Scan the records below, and wherever a line has the word "Definition", pull it out.

[Stored data]
= Beginning of Section =

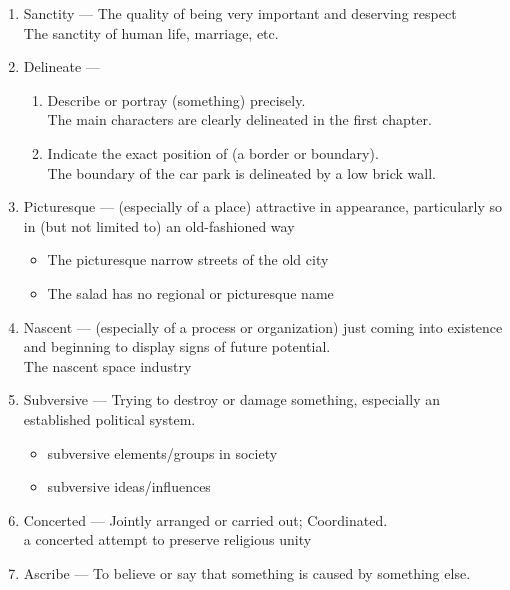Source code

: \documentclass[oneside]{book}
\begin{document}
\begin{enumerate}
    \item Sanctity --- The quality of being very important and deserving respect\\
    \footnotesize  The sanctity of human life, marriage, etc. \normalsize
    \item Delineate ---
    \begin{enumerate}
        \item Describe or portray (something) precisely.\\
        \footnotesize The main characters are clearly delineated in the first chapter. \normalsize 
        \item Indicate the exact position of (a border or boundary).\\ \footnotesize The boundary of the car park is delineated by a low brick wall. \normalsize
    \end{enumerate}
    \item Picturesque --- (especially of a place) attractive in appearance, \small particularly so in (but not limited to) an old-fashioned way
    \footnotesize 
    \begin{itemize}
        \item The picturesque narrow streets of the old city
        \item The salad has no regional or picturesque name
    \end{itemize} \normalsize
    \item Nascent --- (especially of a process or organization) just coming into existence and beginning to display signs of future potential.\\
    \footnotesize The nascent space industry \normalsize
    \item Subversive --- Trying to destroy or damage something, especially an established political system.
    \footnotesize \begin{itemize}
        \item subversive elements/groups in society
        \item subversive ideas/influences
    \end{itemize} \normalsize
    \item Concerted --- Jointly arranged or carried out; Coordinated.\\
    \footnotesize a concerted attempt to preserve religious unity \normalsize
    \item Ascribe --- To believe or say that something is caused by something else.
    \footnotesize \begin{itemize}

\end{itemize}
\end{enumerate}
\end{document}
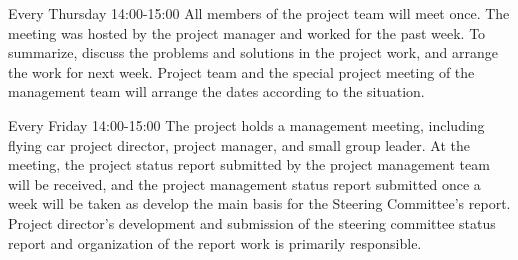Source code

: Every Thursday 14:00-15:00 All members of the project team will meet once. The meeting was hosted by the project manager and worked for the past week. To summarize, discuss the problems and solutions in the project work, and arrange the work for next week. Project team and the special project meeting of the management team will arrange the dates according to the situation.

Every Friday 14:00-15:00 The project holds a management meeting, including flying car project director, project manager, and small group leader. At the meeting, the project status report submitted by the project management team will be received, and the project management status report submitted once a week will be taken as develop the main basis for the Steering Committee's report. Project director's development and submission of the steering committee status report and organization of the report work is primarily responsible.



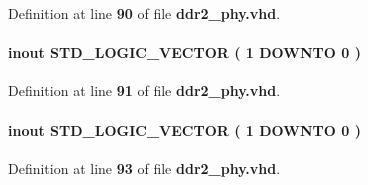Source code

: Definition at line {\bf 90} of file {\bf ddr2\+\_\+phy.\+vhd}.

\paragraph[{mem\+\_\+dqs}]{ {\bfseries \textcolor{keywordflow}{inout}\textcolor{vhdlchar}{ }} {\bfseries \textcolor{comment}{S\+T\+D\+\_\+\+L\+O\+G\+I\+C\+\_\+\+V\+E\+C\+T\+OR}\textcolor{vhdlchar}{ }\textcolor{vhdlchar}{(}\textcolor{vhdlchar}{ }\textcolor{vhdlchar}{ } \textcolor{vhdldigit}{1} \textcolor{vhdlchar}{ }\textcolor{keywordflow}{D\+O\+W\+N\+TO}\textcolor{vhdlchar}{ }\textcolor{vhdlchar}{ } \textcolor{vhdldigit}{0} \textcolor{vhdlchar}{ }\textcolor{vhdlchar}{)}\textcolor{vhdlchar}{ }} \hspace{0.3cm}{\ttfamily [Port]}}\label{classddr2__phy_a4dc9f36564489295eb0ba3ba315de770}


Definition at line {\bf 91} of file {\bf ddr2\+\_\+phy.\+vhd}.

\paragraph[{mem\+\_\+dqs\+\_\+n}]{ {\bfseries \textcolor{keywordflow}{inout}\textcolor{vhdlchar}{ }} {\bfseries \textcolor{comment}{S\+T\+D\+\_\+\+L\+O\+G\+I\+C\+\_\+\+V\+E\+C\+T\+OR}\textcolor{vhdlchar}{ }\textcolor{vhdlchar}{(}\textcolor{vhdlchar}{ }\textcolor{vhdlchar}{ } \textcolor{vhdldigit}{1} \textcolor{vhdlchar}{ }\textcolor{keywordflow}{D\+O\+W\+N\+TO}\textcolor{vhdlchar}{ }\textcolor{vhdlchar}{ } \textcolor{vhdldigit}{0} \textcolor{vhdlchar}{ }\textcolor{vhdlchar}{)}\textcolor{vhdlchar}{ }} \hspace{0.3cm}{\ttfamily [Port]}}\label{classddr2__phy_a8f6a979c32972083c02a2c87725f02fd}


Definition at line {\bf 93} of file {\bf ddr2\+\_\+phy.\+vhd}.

= End of Section =

_Answer area_
: Definition at line {\bf 90} of file {\bf ddr2\+\_\+phy.\+vhd}.
Definition at line {\bf 91} of file {\bf ddr2\+\_\+phy.\+vhd}.
Definition at line {\bf 93} of file {\bf ddr2\+\_\+phy.\+vhd}.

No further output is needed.